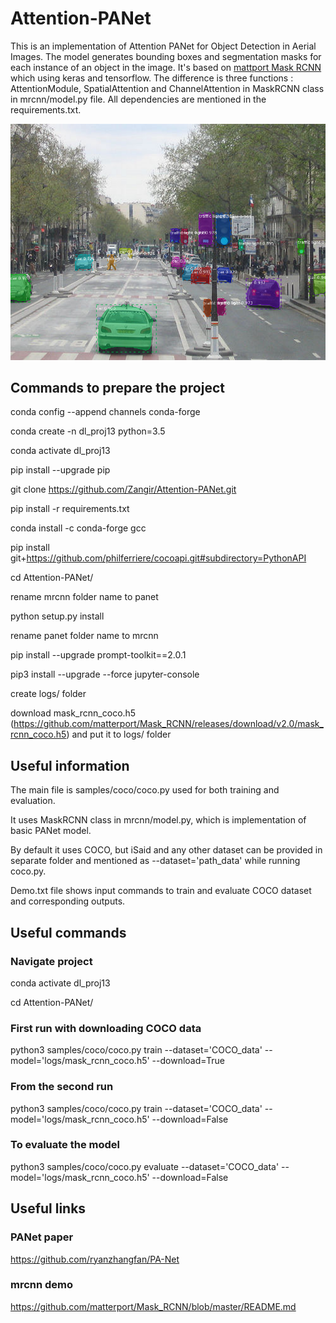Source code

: # Attention-PANet
This is an implementation of Attention PANet for Object Detection in Aerial Images. The model generates bounding boxes and segmentation masks for each instance of an object in the image. It's based on [mattport Mask RCNN](https://github.com/matterport/Mask_RCNN) which using keras and tensorflow. The difference is three functions : AttentionModule, SpatialAttention and ChannelAttention in MaskRCNN class in mrcnn/model.py file. All dependencies are mentioned in the requirements.txt.

![Instance Segmentation Sample](assets/street.png)



## Commands to prepare the project
conda config --append channels conda-forge

conda create -n dl_proj13 python=3.5

conda activate dl_proj13

pip install --upgrade pip

git clone https://github.com/Zangir/Attention-PANet.git

pip install -r requirements.txt 

conda install -c conda-forge gcc

pip install git+https://github.com/philferriere/cocoapi.git#subdirectory=PythonAPI

cd Attention-PANet/

rename mrcnn folder name to panet

python setup.py install

rename panet folder name to mrcnn

pip install --upgrade prompt-toolkit==2.0.1

pip3 install --upgrade --force jupyter-console

create logs/ folder

download mask_rcnn_coco.h5 (https://github.com/matterport/Mask_RCNN/releases/download/v2.0/mask_rcnn_coco.h5) and put it to logs/ folder



## Useful information

The main file is samples/coco/coco.py used for both training and evaluation. 

It uses MaskRCNN class in mrcnn/model.py, which is implementation of basic PANet model. 

By default it uses COCO, but iSaid and any other dataset can be provided in separate folder and mentioned as --dataset='path_data' while running coco.py. 

Demo.txt file shows input commands to train and evaluate COCO dataset and corresponding outputs.

## Useful commands

### Navigate project
conda activate dl_proj13

cd Attention-PANet/

### First run with downloading COCO data
python3 samples/coco/coco.py train --dataset='COCO_data' --model='logs/mask_rcnn_coco.h5' --download=True

### From the second run
python3 samples/coco/coco.py train --dataset='COCO_data' --model='logs/mask_rcnn_coco.h5' --download=False

### To evaluate the model
python3 samples/coco/coco.py evaluate --dataset='COCO_data' --model='logs/mask_rcnn_coco.h5' --download=False



## Useful links

### PANet paper
https://github.com/ryanzhangfan/PA-Net

### mrcnn demo
https://github.com/matterport/Mask_RCNN/blob/master/README.md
+===+
## WHAT YOU NEED TO DO
Could you write the entries out again exactly, without their pictures?

## OUTPUT BELOW
Source code

: # Attention-PANet
This is an implementation of Attention PANet for Object Detection in Aerial Images. The model generates bounding boxes and segmentation masks for each instance of an object in the image. It's based on [mattport Mask RCNN](https://github.com/matterport/Mask_RCNN) which using keras and tensorflow. The difference is three functions : AttentionModule, SpatialAttention and ChannelAttention in MaskRCNN class in mrcnn/model.py file. All dependencies are mentioned in the requirements.txt.

![Instance Segmentation Sample](assets/street.png)



## Commands to prepare the project
conda config --append channels conda-forge

conda create -n dl_proj13 python=3.5

conda activate dl_proj13

pip install --upgrade pip

git clone https://github.com/Zangir/Attention-PANet.git

pip install -r requirements.txt 

conda install -c conda-forge gcc

pip install git+https://github.com/philferriere/cocoapi.git#subdirectory=PythonAPI

cd Attention-PANet/

rename mrcnn folder name to panet

python setup.py install

rename panet folder name to mrcnn

pip install --upgrade prompt-toolkit==2.0.1

pip3 install --upgrade --force jupyter-console

create logs/ folder

download mask_rcnn_coco.h5 (https://github.com/matterport/Mask_RCNN/releases/download/v2.0/mask_rcnn_coco.h5) and put it to logs/ folder



## Useful information

The main file is samples/coco/coco.py used for both training and evaluation. 

It uses MaskRCNN class in mrcnn/model.py, which is implementation of basic PANet model. 

By default it uses COCO, but iSaid and any other dataset can be provided in separate folder and mentioned as --dataset='path_data' while running coco.py. 

Demo.txt file shows input commands to train and evaluate COCO dataset and corresponding outputs.

## Useful commands

### Navigate project
conda activate dl_proj13

cd Attention-PANet/

### First run with downloading COCO data
python3 samples/coco/coco.py train --dataset='COCO_data' --model='logs/mask_rcnn_coco.h5' --download=True

### From the second run
python3 samples/coco/coco.py train --dataset='COCO_data' --model='logs/mask_rcnn_coco.h5' --download=False

### To evaluate the model
python3 samples/coco/coco.py evaluate --dataset='COCO_data' --model='logs/mask_rcnn_coco.h5' --download=False



## Useful links

### PANet paper
https://github.com/ryanzhangfan/PA-Net

### mrcnn demo
https://github.com/matterport/Mask_RCNN/blob/master/README.md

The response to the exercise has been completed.